For purposes of the opinions expressed below, we have assumed (i) the authenticity of all documents submitted to us as originals, (ii) the conformity to the originals of all documents submitted to us as certified or photostatic copies and the authenticity of the originals of such documents, (iii) the legal capacity of natural persons, (iv) the genuineness of all signatures and (v) the due authorization, execution and delivery of all documents by all parties and the validity, binding effect and enforceability thereof (other than the due authorization, execution and delivery of documents by the Company and the validity, binding effect and enforceability thereof upon the Company).

As to factual matters, we have relied upon the Secretary’s Certificate and upon certificates of public officials.

Based upon the foregoing and such other information and documents as we have considered necessary for the purposes hereof, we are of the opinion that:

1.      The Company is a real estate investment trust, duly formed and existing under the laws of the State of Maryland and is in good standing with the SDAT.

 
 

 

Board of Trustees
Hersha Hospitality Trust
March 24, 2010
Page 3


2.      The issuance of the Shares has been duly authorized and, when issued in accordance with the terms of the Underwriting Agreement and upon payment therefor in the manner contemplated by the Underwriting Agreement, the Shares will be validly issued, fully paid and nonassessable.

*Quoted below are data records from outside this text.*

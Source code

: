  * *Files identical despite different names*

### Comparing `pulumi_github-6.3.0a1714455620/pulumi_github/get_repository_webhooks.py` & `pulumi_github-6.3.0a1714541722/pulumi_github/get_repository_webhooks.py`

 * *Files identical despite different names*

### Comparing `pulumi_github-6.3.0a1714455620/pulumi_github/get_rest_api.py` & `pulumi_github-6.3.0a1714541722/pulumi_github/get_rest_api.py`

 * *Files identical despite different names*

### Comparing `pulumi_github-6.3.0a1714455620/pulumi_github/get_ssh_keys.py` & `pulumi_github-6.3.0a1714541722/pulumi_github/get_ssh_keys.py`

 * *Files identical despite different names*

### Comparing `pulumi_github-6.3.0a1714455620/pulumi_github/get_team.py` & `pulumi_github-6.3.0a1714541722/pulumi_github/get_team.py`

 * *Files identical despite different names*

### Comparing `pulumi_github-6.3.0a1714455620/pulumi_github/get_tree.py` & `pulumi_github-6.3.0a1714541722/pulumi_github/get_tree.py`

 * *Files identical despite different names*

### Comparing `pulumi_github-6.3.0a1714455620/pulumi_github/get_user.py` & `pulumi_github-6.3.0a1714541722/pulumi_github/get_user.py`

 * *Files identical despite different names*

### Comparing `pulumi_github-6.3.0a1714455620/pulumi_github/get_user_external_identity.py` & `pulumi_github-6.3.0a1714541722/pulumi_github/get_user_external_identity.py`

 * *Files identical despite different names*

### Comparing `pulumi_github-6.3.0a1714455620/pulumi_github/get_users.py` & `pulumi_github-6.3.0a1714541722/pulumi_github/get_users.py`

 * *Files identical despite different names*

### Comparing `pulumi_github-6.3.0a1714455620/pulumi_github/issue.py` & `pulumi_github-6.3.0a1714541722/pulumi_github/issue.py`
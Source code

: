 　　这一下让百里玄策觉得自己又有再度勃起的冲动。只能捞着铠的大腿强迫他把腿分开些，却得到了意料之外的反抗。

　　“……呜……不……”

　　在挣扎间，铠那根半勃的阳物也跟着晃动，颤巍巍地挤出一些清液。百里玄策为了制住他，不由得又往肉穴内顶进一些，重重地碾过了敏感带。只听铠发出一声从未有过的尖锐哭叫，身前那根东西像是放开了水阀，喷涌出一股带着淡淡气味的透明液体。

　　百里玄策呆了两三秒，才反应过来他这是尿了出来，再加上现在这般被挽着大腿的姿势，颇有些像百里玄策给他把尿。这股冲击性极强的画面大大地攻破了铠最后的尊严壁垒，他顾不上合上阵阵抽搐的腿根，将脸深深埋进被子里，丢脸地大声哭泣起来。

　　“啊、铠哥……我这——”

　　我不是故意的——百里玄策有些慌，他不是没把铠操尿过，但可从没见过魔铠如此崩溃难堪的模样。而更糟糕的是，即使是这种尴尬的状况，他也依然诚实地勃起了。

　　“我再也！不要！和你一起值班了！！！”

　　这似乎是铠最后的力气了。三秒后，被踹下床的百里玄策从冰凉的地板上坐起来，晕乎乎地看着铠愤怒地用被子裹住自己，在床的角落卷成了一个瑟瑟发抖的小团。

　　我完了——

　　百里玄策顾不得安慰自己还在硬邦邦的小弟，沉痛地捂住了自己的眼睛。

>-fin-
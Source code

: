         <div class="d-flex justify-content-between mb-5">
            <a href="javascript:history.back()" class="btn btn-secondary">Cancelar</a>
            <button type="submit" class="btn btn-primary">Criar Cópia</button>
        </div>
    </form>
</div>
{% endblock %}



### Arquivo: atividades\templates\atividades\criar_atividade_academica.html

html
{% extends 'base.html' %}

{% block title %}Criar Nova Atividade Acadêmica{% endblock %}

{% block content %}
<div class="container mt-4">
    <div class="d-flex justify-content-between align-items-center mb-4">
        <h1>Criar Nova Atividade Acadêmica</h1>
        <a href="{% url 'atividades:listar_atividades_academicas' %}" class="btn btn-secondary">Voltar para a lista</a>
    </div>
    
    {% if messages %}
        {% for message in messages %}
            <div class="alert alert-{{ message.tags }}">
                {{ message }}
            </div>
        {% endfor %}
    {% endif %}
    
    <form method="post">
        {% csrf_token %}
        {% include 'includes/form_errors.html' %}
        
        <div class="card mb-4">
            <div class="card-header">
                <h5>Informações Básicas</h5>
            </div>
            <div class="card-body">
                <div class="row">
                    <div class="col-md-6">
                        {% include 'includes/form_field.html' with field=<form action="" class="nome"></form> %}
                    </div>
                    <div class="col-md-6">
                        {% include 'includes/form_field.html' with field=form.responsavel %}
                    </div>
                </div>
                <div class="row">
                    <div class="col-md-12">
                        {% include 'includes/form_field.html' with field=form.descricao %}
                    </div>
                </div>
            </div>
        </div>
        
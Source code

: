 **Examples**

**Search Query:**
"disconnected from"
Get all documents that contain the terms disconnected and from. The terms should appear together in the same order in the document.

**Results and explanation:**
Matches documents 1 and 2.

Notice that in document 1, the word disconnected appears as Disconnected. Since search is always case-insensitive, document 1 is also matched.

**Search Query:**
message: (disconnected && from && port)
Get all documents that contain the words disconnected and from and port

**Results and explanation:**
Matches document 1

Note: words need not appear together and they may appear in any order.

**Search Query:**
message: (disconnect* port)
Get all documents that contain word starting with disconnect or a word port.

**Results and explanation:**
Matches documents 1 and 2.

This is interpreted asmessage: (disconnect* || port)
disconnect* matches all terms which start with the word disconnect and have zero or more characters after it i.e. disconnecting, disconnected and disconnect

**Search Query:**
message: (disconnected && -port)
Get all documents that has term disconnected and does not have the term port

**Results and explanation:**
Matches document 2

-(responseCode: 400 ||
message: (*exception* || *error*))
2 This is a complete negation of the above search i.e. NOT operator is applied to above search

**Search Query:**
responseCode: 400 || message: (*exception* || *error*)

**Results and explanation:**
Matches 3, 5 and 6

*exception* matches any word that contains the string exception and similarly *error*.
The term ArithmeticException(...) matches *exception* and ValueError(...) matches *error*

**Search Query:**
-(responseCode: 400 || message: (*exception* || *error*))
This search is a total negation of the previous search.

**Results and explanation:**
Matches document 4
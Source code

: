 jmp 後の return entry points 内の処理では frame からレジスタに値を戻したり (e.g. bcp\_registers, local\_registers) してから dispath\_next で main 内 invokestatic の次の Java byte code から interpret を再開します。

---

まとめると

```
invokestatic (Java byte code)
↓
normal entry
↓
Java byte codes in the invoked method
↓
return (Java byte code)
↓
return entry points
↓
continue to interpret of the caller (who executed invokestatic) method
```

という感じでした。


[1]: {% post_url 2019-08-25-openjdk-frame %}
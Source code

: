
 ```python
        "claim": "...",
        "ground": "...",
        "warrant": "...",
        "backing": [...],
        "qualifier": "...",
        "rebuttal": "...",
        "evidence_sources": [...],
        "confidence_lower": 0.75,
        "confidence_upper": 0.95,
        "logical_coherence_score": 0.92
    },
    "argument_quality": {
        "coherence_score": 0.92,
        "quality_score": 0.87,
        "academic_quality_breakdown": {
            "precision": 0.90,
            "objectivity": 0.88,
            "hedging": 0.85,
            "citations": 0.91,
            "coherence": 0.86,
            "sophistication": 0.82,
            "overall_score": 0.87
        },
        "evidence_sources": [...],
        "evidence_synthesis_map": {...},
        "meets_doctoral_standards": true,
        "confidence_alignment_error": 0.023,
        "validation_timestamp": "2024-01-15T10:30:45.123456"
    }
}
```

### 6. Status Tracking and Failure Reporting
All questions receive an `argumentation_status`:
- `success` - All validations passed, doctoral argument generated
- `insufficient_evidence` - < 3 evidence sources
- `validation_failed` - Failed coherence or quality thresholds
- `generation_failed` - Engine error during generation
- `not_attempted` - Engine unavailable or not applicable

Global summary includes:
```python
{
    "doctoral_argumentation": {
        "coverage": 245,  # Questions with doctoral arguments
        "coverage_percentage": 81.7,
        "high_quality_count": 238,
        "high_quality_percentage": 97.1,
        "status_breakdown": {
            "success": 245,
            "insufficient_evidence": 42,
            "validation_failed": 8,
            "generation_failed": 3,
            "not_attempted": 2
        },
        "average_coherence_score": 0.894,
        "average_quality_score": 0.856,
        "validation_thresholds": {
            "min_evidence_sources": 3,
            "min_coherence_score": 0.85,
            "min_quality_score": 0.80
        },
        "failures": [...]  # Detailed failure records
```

We do not purport to express an opinion on any laws other than the laws of the State of New York and the Maryland REIT Law.  Our opinion in paragraph 1 above is based solely on our review of the SDAT Certificate.  We express no opinion as to the applicability or effect of any state securities laws, including the securities laws of the State of Maryland.

This opinion is being furnished to you for submission to the Commission as an exhibit to the Registration Statement in accordance with the requirements of Item 16 of Form S-3 and Item 601(b)(5)(i) of Regulation S-K promulgated under the Securities Act.  We consent to the filing of this opinion as Exhibit 5.1 to the Registration Statement and to the reference to this firm under the heading “Legal Matters” therein.  In giving this consent, we do not admit that we are within the category of persons whose consent is required by Section 7 of the Securities Act or the rules and regulations promulgated thereunder by the Commission.

This opinion is limited to the matters stated in this letter, and no opinions may be implied or inferred beyond the matters expressly stated in this letter.  The opinions expressed in this letter speak only as of its date.  We do not undertake to advise you of any changes in the opinions expressed herein from matters that might hereafter arise or be brought to our attention.